June 2017        

Letter to the editor

Ireland and Syria

In May, Clare Daly posed a question in the Dáil to the Government. It said as follows: “To ask the Minister for Foreign Affairs and Trade the organisations to which the government provided funding in Syria, with particular reference to the oversight and scrutiny which took place regarding the destination of these funds; and if he will make a statement on the matter.” The reply was as follows:
     “Minister of State, Mr. Joe McHugh T.D.: Since 2012, Ireland has provided more than €76 million in assistance for the humanitarian crisis as a result of the devastating conflict in Syria.

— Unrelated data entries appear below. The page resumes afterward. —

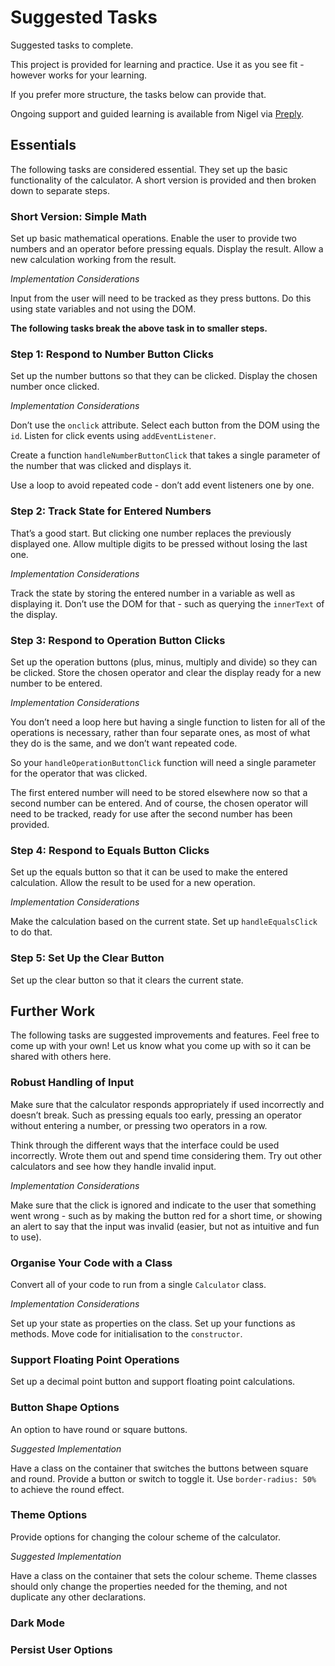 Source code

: # Suggested Tasks

Suggested tasks to complete.

This project is provided for learning and practice. Use it as you see fit - however works for your learning.

If you prefer more structure, the tasks below can provide that.

Ongoing support and guided learning is available from Nigel via [Preply](https://preply.com/en/tutor/4217857).

## Essentials

The following tasks are considered essential. They set up the basic functionality of the calculator. A short version is provided and then broken down to separate steps.

### Short Version: Simple Math

Set up basic mathematical operations. Enable the user to provide two numbers and an operator before pressing equals. Display the result. Allow a new calculation working from the result.

*Implementation Considerations*

Input from the user will need to be tracked as they press buttons. Do this using state variables and not using the DOM.

**The following tasks break the above task in to smaller steps.**

### Step 1: Respond to Number Button Clicks

Set up the number buttons so that they can be clicked. Display the chosen number once clicked.

*Implementation Considerations*

Don’t use the `onclick` attribute. Select each button from the DOM using the `id`. Listen for click events using `addEventListener`.

Create a function `handleNumberButtonClick` that takes a single parameter of the number that was clicked and displays it.

Use a loop to avoid repeated code - don’t add event listeners one by one.

### Step 2: Track State for Entered Numbers

That’s a good start. But clicking one number replaces the previously displayed one. Allow multiple digits to be pressed without losing the last one.

*Implementation Considerations*

Track the state by storing the entered number in a variable as well as displaying it. Don’t use the DOM for that - such as querying the `innerText` of the display.

### Step 3: Respond to Operation Button Clicks

Set up the operation buttons (plus, minus, multiply and divide) so they can be clicked. Store the chosen operator and clear the display ready for a new number to be entered.

*Implementation Considerations*

You don’t need a loop here but having a single function to listen for all of the operations is necessary, rather than four separate ones, as most of what they do is the same, and we don’t want repeated code.

So your `handleOperationButtonClick` function will need a single parameter for the operator that was clicked.

The first entered number will need to be stored elsewhere now so that a second number can be entered. And of course, the chosen operator will need to be tracked, ready for use after the second number has been provided.

### Step 4: Respond to Equals Button Clicks

Set up the equals button so that it can be used to make the entered calculation. Allow the result to be used for a new operation.

*Implementation Considerations*

Make the calculation based on the current state. Set up `handleEqualsClick` to do that.

### Step 5: Set Up the Clear Button

Set up the clear button so that it clears the current state.

## Further Work

The following tasks are suggested improvements and features. Feel free to come up with your own! Let us know what you come up with so it can be shared with others here.

### Robust Handling of Input

Make sure that the calculator responds appropriately if used incorrectly and doesn’t break. Such as pressing equals too early, pressing an operator without entering a number, or pressing two operators in a row.

Think through the different ways that the interface could be used incorrectly. Wrote them out and spend time considering them. Try out other calculators and see how they handle invalid input.

*Implementation Considerations*

Make sure that the click is ignored and indicate to the user that something went wrong - such as by making the button red for a short time, or showing an alert to say that the input was invalid (easier, but not as intuitive and fun to use).

### Organise Your Code with a Class

Convert all of your code to run from a single `Calculator` class.

*Implementation Considerations*

Set up your state as properties on the class. Set up your functions as methods. Move code for initialisation to the `constructor`.

### Support Floating Point Operations

Set up a decimal point button and support floating point calculations.

### Button Shape Options

An option to have round or square buttons.

*Suggested Implementation*

Have a class on the container that switches the buttons between square and round. Provide a button or switch to toggle it. Use `border-radius: 50%` to achieve the round  effect.

### Theme Options

Provide options for changing the colour scheme of the calculator.

*Suggested Implementation*

Have a class on the container that sets the colour scheme. Theme classes should only change the properties needed for the theming, and not duplicate any other declarations.

### Dark Mode

### Persist User Options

At the Supporting Syria and the Region high-level conference in Brussels last month, I pledged that Ireland would provide at least a further €25 million in 2017.

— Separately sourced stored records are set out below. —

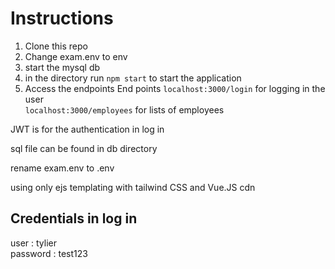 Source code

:# Instructions

1. Clone this repo
2. Change exam.env to env
3. start the mysql db
4. in the directory run `npm start` to start the application
5. Access the endpoints
End points 
`localhost:3000/login` for logging in the user <br />
`localhost:3000/employees` for lists of employees <br />

JWT is for the authentication in log in <br />

sql file can be found in db directory <br />

rename exam.env to .env <br />

using only ejs templating with tailwind CSS and Vue.JS cdn

## Credentials in log in
user : tylier <br />
password : test123
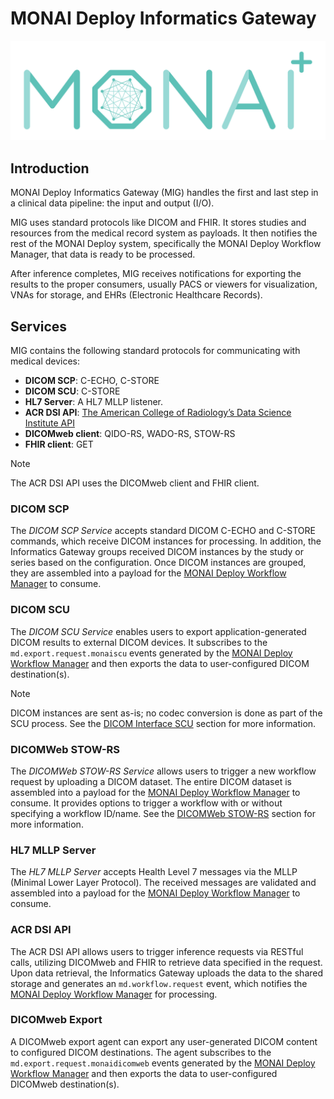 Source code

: <!--
  ~ Copyright 2021-2022 MONAI Consortium
  ~
  ~ Licensed under the Apache License, Version 2.0 (the "License");
  ~ you may not use this file except in compliance with the License.
  ~ You may obtain a copy of the License at
  ~
  ~ http://www.apache.org/licenses/LICENSE-2.0
  ~
  ~ Unless required by applicable law or agreed to in writing, software
  ~ distributed under the License is distributed on an "AS IS" BASIS,
  ~ WITHOUT WARRANTIES OR CONDITIONS OF ANY KIND, either express or implied.
  ~ See the License for the specific language governing permissions and
  ~ limitations under the License.
-->

# MONAI Deploy Informatics Gateway

![NVIDIA](./images/MONAI-logo_color.svg)

## Introduction

MONAI Deploy Informatics Gateway (MIG) handles the first and last step in a clinical data pipeline: the input and output (I/O).

MIG uses standard protocols like DICOM and FHIR. It stores studies and resources from the medical record system as payloads. It then notifies the rest of the MONAI Deploy system, specifically the MONAI Deploy Workflow Manager, that data is ready to be processed.

After inference completes, MIG receives notifications for exporting the results to the proper consumers, usually PACS or viewers for visualization, VNAs for storage, and EHRs (Electronic Healthcare Records).


## Services

MIG contains the following standard protocols for communicating with medical devices:

* **DICOM SCP**: C-ECHO, C-STORE
* **DICOM SCU**: C-STORE
* **HL7 Server**: A HL7 MLLP listener.
* **ACR DSI API**: [The American College of Radiology’s Data Science Institute API](https://www.acrdsi.org/-/media/DSI/Files/ACR-DSI-Model-API.pdf)
* **DICOMweb client**: QIDO-RS, WADO-RS, STOW-RS
* **FHIR client**: GET

> [!Note]
> The ACR DSI API uses the DICOMweb client and FHIR client.

### DICOM SCP

The *DICOM SCP Service* accepts standard DICOM C-ECHO and C-STORE commands, which receive DICOM instances for processing. In addition, the Informatics Gateway groups received DICOM instances by the study or series based on the configuration. Once DICOM instances are grouped, they are assembled into a payload for the [MONAI Deploy Workflow Manager](https://github.com/Project-MONAI/monai-deploy-workflow-manager) to consume.

### DICOM SCU

The *DICOM SCU Service* enables users to export application-generated DICOM results to external DICOM devices. It subscribes to the `md.export.request.monaiscu` events generated by the [MONAI Deploy Workflow Manager](https://github.com/Project-MONAI/monai-deploy-workflow-manager) and then exports the data to user-configured DICOM destination(s).

> [!Note]
> DICOM instances are sent as-is; no codec conversion is done as part of the SCU process. 
> See the [DICOM Interface SCU](./compliance/dicom.md#dimse-services-scu) section for more information.

### DICOMWeb STOW-RS

The *DICOMWeb STOW-RS Service* allows users to trigger a new workflow request by uploading a DICOM dataset. The entire DICOM dataset is assembled into a payload for the [MONAI Deploy Workflow Manager](https://github.com/Project-MONAI/monai-deploy-workflow-manager) to consume.
It provides options to trigger a workflow with or without specifying a workflow ID/name. See the
[DICOMWeb STOW-RS](./api/rest/dicomweb-stow.md) section for more information.

### HL7 MLLP Server

The *HL7 MLLP Server* accepts Health Level 7 messages via the MLLP (Minimal Lower Layer Protocol). The received messages are validated and assembled into a payload for the [MONAI Deploy Workflow Manager](https://github.com/Project-MONAI/monai-deploy-workflow-manager) to consume.

### ACR DSI API

The ACR DSI API allows users to trigger inference requests via RESTful calls, utilizing DICOMweb and FHIR to
retrieve data specified in the request. Upon data retrieval, the Informatics Gateway uploads the data to the
shared storage and generates an `md.workflow.request` event, which notifies the
[MONAI Deploy Workflow Manager](https://github.com/Project-MONAI/monai-deploy-workflow-manager) for processing.

### DICOMweb Export

A DICOMweb export agent can export any user-generated DICOM content to configured DICOM destinations. The agent
subscribes to the `md.export.request.monaidicomweb` events generated by the [MONAI Deploy Workflow Manager](https://github.com/Project-MONAI/monai-deploy-workflow-manager)
and then exports the data to user-configured DICOMweb destination(s).
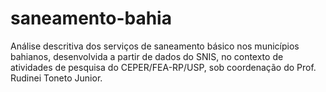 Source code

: # saneamento-bahia
Análise descritiva dos serviços de saneamento básico nos municípios bahianos, desenvolvida a partir de dados do SNIS, no contexto de atividades de pesquisa do CEPER/FEA-RP/USP, sob coordenação do Prof. Rudinei Toneto Junior. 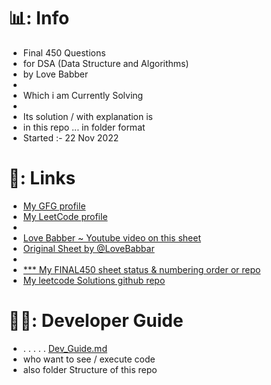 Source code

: <!-- ![Love-Babbar-Final-450](https://socialify.git.ci/withrvr/DSA-Final-450-Sheet?description=1&descriptionEditable=Final%20450%20DSA%20Questions%20~%20(%20Currently%20Solving%20)%20~%20by%20%40LoveBabber&font=Inter&language=1&name=1&owner=1&pattern=Charlie%20Brown&theme=Auto) -->

# 📊: Info

- Final 450 Questions
- for DSA (Data Structure and Algorithms)
- by Love Babber
-
- Which i am Currently Solving
-
- Its solution / with explanation is
- in this repo ... in folder format
- Started :- 22 Nov 2022

# 🔗: Links

- [My GFG profile](https://auth.geeksforgeeks.org/user/withrvr/practice)
- [My LeetCode profile](https://leetcode.com/withrvr/)
-
- [Love Babber ~ Youtube video on this sheet](https://www.youtube.com/watch?v=4iFALQ1ACdA&ab_channel=LoveBabbar)
- [Original Sheet by @LoveBabbar](https://drive.google.com/file/d/1FMdN_OCfOI0iAeDlqswCiC2DZzD4nPsb/view)
-
- [*** My FINAL450 sheet status & numbering order or repo](https://docs.google.com/spreadsheets/d/1-tJhKLvCRnb4KHBgQsDFLWERWeFerVZQaVP1v12COuQ/edit?usp=sharing)
- [My leetcode Solutions github repo](https://github.com/withrvr/Leetcode)

# 🧑‍💻: Developer Guide
- . . . . . [Dev_Guide.md](./dev_guide.md)
- who want to see / execute code
- also folder Structure of this repo

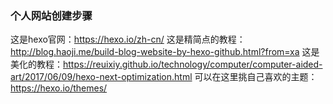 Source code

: 
### 个人网站创建步骤
这是hexo官网：https://hexo.io/zh-cn/
这是精简点的教程：http://blog.haoji.me/build-blog-website-by-hexo-github.html?from=xa
这是美化的教程：https://reuixiy.github.io/technology/computer/computer-aided-art/2017/06/09/hexo-next-optimization.html
可以在这里挑自己喜欢的主题：https://hexo.io/themes/ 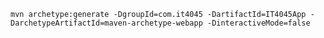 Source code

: `mvn archetype:generate -DgroupId=com.it4045 -DartifactId=IT4045App -DarchetypeArtifactId=maven-archetype-webapp -DinteractiveMode=false`
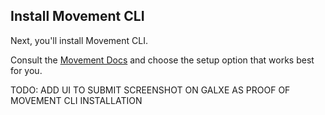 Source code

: ## Install Movement CLI

Next, you'll install Movement CLI.

Consult the [Movement Docs](https://docs.movementlabs.xyz) and choose the setup option that works best for you. 

TODO: ADD UI TO SUBMIT SCREENSHOT ON GALXE AS PROOF OF MOVEMENT CLI INSTALLATION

     “Ireland’s funding is channelled through a range of partners who are best placed to respond to people’s urgent needs on the ground, both inside Syria and in neighbouring countries hosting large numbers of refugees. These partners include both the UN and International Red Cross and Red Crescent agencies and NGO partners, who provide humanitarian supplies and urgently needed health, education, water and sanitation services, as well as protection for children and vulnerable families.
     “We decide on the allocation of funds on the basis of categorisation of needs and assessment of which partners are best placed with capacity to respond and access to those in need. Any partner Irish Aid works with in a high risk environment such as Syria is subject to careful systems assessment and review. All grants are subject to the Department of Public Expenditure and Reform provisions on the Management of and Accountability for Grants from Exchequer Funds. All recipients of public funds are required to demonstrate transparency, accountability, and effective and efficient use of funds.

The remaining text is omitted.